Para o Poder Público, a paridade é risco e problema, pois dificulta a concessão de reajustes para segmentos do setor público em face do elevado número de aposentados (aumenta o impacto) e torna difícil (senão impossível) a previsibilidade da despesa previdenciária. O valor dos proventos e das pensões permanece sujeito a oscilações da política de pessoal do Poder Público, mas essas oscilações ocorrem ao longo do tempo e pode importar em elevação dos valores de proventos e pensões acima da reposição da inflação (como entre 2003 e 2014) ou abaixo da reposição da inflação (como, em regra, ocorre desde 2017).

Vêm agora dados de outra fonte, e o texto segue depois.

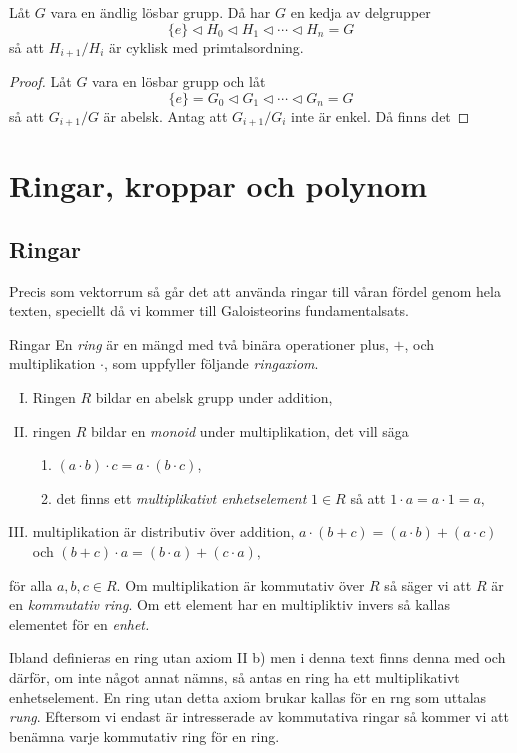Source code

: \documentclass{article}
\theoremstyle{definition}
\begin{document}
\begin{myprop}{}{}
  Låt $G$ vara en ändlig lösbar grupp. Då har $G$ en kedja av delgrupper 
  \[\{e\} \triangleleft H_0 \triangleleft H_1 \triangleleft \cdots \triangleleft H_n = G\]
  så att $H_{i+1}/H_i$ är cyklisk med primtalsordning.  
\end{myprop}

\begin{proof}
  Låt $G$ vara en lösbar grupp och låt 
  \[ \{e\} = G_0 \triangleleft G_1 \triangleleft \cdots \triangleleft G_n = G \]
  så att $G_{i+1}/G$ är abelsk. Antag att $G_{i+1}/G_i$ inte är enkel. Då finns det
\end{proof}

\section{Ringar, kroppar och polynom}
\subsection{Ringar}
Precis som vektorrum så går det att använda ringar till våran fördel genom hela texten, speciellt då vi kommer till
Galoisteorins fundamentalsats.
\begin{mydef}{Ringar}{}
  En \textit{ring} är en mängd med två binära operationer plus, $+$, och multiplikation $\cdot$, som uppfyller följande \textit{ringaxiom}.
  \begin{enumerate}[I)]
    \item Ringen $R$ bildar en abelsk grupp under addition,
    \item ringen $R$ bildar en \textit{monoid} under multiplikation, det vill säga 
    \begin{enumerate}
      \item $(a \cdot b) \cdot c = a \cdot (b \cdot c)$,
      \item det finns ett \textit{multiplikativt enhetselement} $1 \in R$ så att $1 \cdot a = a \cdot 1 = a,$
    \end{enumerate}
    \item multiplikation är distributiv över addition, $a \cdot (b+c) = (a \cdot b) + (a \cdot c)$ och $(b + c) \cdot a = (b \cdot a) + (c \cdot a),$
  \end{enumerate}
  för alla $a, b, c \in R$. Om multiplikation är kommutativ över $R$ så säger vi att $R$ är en \textit{kommutativ ring}. 
  Om ett element har en multipliktiv invers så kallas elementet för en \textit{enhet.}
\end{mydef}
Ibland definieras en ring utan axiom II b) men i denna text finns denna med och därför, om inte något annat nämns, så antas en ring ha ett multiplikativt enhetselement. 
En ring utan detta axiom brukar kallas för en rng som uttalas \textit{rung}. Eftersom vi endast är intresserade av kommutativa ringar så kommer vi 
att benämna varje kommutativ ring för en ring. 
\end{document}
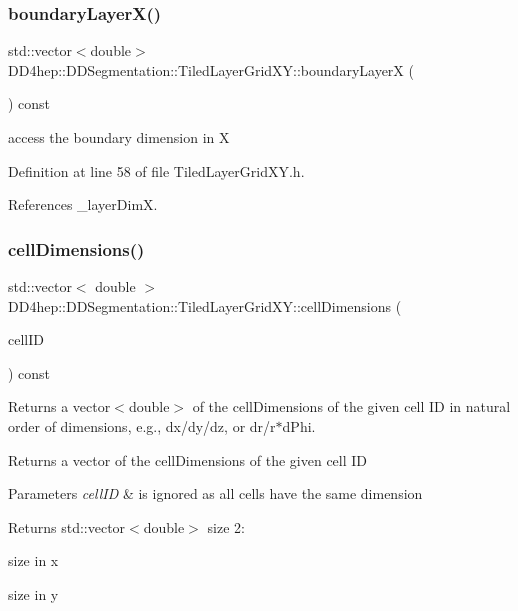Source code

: \subsubsection{\texorpdfstring{boundary\+Layer\+X()}{boundaryLayerX()}}
{\footnotesize\ttfamily std\+::vector$<$double$>$ D\+D4hep\+::\+D\+D\+Segmentation\+::\+Tiled\+Layer\+Grid\+X\+Y\+::boundary\+LayerX (\begin{DoxyParamCaption}{ }\end{DoxyParamCaption}) const\hspace{0.3cm}{\ttfamily [inline]}}



access the boundary dimension in X 



Definition at line 58 of file Tiled\+Layer\+Grid\+X\+Y.\+h.



References \+\_\+layer\+DimX.

\hypertarget{class_d_d4hep_1_1_d_d_segmentation_1_1_tiled_layer_grid_x_y_af7a8796e14934f650b301f6ca0236a8d}{}\label{class_d_d4hep_1_1_d_d_segmentation_1_1_tiled_layer_grid_x_y_af7a8796e14934f650b301f6ca0236a8d} 
\subsubsection{\texorpdfstring{cell\+Dimensions()}{cellDimensions()}}
{\footnotesize\ttfamily std\+::vector$<$ double $>$ D\+D4hep\+::\+D\+D\+Segmentation\+::\+Tiled\+Layer\+Grid\+X\+Y\+::cell\+Dimensions (\begin{DoxyParamCaption}\item[{const \hyperlink{namespace_d_d4hep_1_1_d_d_segmentation_ac7af071d85cb48820914434a07e21ba1}{Cell\+ID} \&}]{cell\+ID }\end{DoxyParamCaption}) const\hspace{0.3cm}{\ttfamily [virtual]}}



Returns a vector$<$double$>$ of the cell\+Dimensions of the given cell ID in natural order of dimensions, e.\+g., dx/dy/dz, or dr/r$\ast$d\+Phi. 

Returns a vector of the cell\+Dimensions of the given cell ID 
\begin{DoxyParams}{Parameters}
{\em cell\+ID} & is ignored as all cells have the same dimension \\
\hline
\end{DoxyParams}
\begin{DoxyReturn}{Returns}
std\+::vector$<$double$>$ size 2\+:
\begin{DoxyEnumerate}
\item size in x
\item size in y 
\end{DoxyEnumerate}
\end{DoxyReturn}


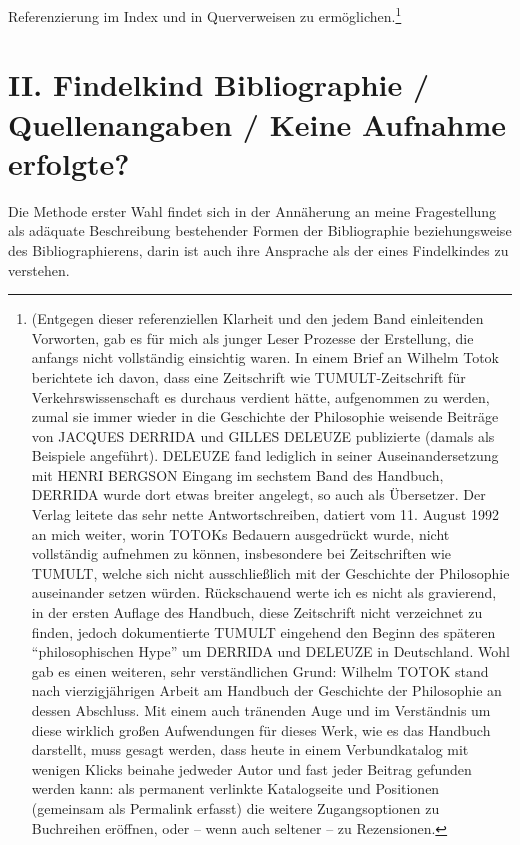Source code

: \documentclass[a4paper,
fontsize=11pt,
oneside,
numbers=noperiodatend,
parskip=half-,
bibliography=totoc,
final
]{scrartcl}
\begin{document}
Referenzierung im Index und in Querverweisen zu ermöglichen.\footnote{(Entgegen
  dieser referenziellen Klarheit und den jedem Band einleitenden
  Vorworten, gab es für mich als junger Leser Prozesse der Erstellung,
  die anfangs nicht vollständig einsichtig waren. In einem Brief an
  Wilhelm Totok berichtete ich davon, dass eine Zeitschrift wie
  TUMULT-Zeitschrift für Verkehrswissenschaft es durchaus verdient
  hätte, aufgenommen zu werden, zumal sie immer wieder in die Geschichte
  der Philosophie weisende Beiträge von JACQUES DERRIDA und GILLES
  DELEUZE publizierte (damals als Beispiele angeführt). DELEUZE fand
  lediglich in seiner Auseinandersetzung mit HENRI BERGSON Eingang im
  sechstem Band des Handbuch, DERRIDA wurde dort etwas breiter angelegt,
  so auch als Übersetzer. Der Verlag leitete das sehr nette
  Antwortschreiben, datiert vom 11. August 1992 an mich weiter, worin
  TOTOKs Bedauern ausgedrückt wurde, nicht vollständig aufnehmen zu
  können, insbesondere bei Zeitschriften wie TUMULT, welche sich nicht
  ausschließlich mit der Geschichte der Philosophie auseinander setzen
  würden. Rückschauend werte ich es nicht als gravierend, in der ersten
  Auflage des Handbuch, diese Zeitschrift nicht verzeichnet zu finden,
  jedoch dokumentierte TUMULT eingehend den Beginn des späteren
  \enquote{philosophischen Hype} um DERRIDA und DELEUZE in Deutschland.
  Wohl gab es einen weiteren, sehr verständlichen Grund: Wilhelm TOTOK
  stand nach vierzigjährigen Arbeit am Handbuch der Geschichte der
  Philosophie an dessen Abschluss. Mit einem auch tränenden Auge und im
  Verständnis um diese wirklich großen Aufwendungen für dieses Werk, wie
  es das Handbuch darstellt, muss gesagt werden, dass heute in einem
  Verbundkatalog mit wenigen Klicks beinahe jedweder Autor und fast
  jeder Beitrag gefunden werden kann: als permanent verlinkte
  Katalogseite und Positionen (gemeinsam als Permalink erfasst) die
  weitere Zugangsoptionen zu Buchreihen eröffnen, oder -- wenn auch
  seltener -- zu Rezensionen.}

\section*{II. Findelkind Bibliographie / Quellenangaben / Keine
Aufnahme
erfolgte?}\label{ii.-findelkind-bibliographie-quellenangaben-keine-aufnahme-erfolgte}

Die Methode erster Wahl findet sich in der Annäherung an meine
Fragestellung als adäquate Beschreibung bestehender Formen der
Bibliographie beziehungsweise des Bibliographierens, darin ist auch ihre
Ansprache als der eines Findelkindes zu verstehen.
\end{document}
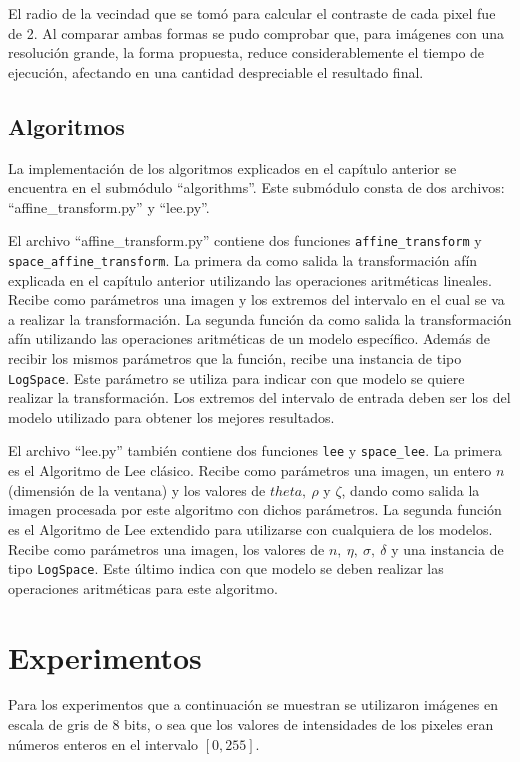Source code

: El radio de la vecindad que se tom\'o para calcular el contraste de cada pixel fue de 2. Al comparar ambas formas se pudo comprobar que, para im\'agenes con una resoluci\'on grande, la forma propuesta, reduce considerablemente el tiempo de ejecuci\'on, afectando en una cantidad despreciable el resultado final.

\subsection{Algoritmos}

La implementaci\'on de los algoritmos explicados en el cap\'itulo anterior se encuentra en el subm\'odulo ``algorithms''. Este subm\'odulo consta de dos archivos: ``affine\_transform.py'' y ``lee.py''. 

El archivo ``affine\_transform.py'' contiene dos funciones \verb|affine_transform| y \verb|space_affine_transform|. La primera da como salida la transformaci\'on af\'in explicada en el cap\'itulo anterior utilizando las operaciones aritm\'eticas lineales. Recibe como par\'ametros una imagen y los extremos del intervalo en el cual se va a realizar la transformaci\'on. La segunda funci\'on da como salida la transformaci\'on af\'in utilizando las operaciones aritm\'eticas de un modelo espec\'ifico. Adem\'as de recibir los mismos par\'ametros que la funci\'on, recibe una instancia de tipo \verb|LogSpace|. Este par\'ametro se utiliza para indicar con que modelo se quiere realizar la transformaci\'on. Los extremos del intervalo de entrada deben ser los del modelo utilizado para obtener los mejores resultados.

El archivo ``lee.py'' tambi\'en contiene dos funciones \verb|lee| y \verb|space_lee|. La primera es el Algoritmo de Lee cl\'asico. Recibe como par\'ametros una imagen, un entero $n$ (dimensi\'on de la ventana) y los valores de $theta,~\rho$ y $\zeta$, dando como salida la imagen procesada por este algoritmo con dichos par\'ametros. La segunda funci\'on es el Algoritmo de Lee extendido para utilizarse con cualquiera de los modelos. Recibe como par\'ametros una imagen, los valores de $n,~\eta,~\sigma,~\delta$ y una instancia de tipo \verb|LogSpace|. Este \'ultimo indica con que modelo se deben realizar las operaciones aritm\'eticas para este algoritmo.

\section{Experimentos}
Para los experimentos que a continuaci\'on se muestran se utilizaron im\'agenes en escala de gris de 8 bits, o sea que los valores de intensidades de los pixeles eran n\'umeros enteros en el intervalo $[0,255]$.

Paridade: garantia em extinção
A extinção da integralidade e da paridade figura entre as alterações mais relevantes do regime previdenciário dos agentes públicos efetivos nos últimos anos. Como regra permanente, a paridade e a integralidade foram extintas pela EC 41/2003. A regra permanente para os servidores civis desde então segue o critério de reajustamento dos benefícios mediante aplicação de índice de inflação (atualmente, o INPC - Índice Nacional de Preços ao Consumidor), de modo a preservar-lhes, em caráter permanente, o valor real (art. 40, §8º, CF). 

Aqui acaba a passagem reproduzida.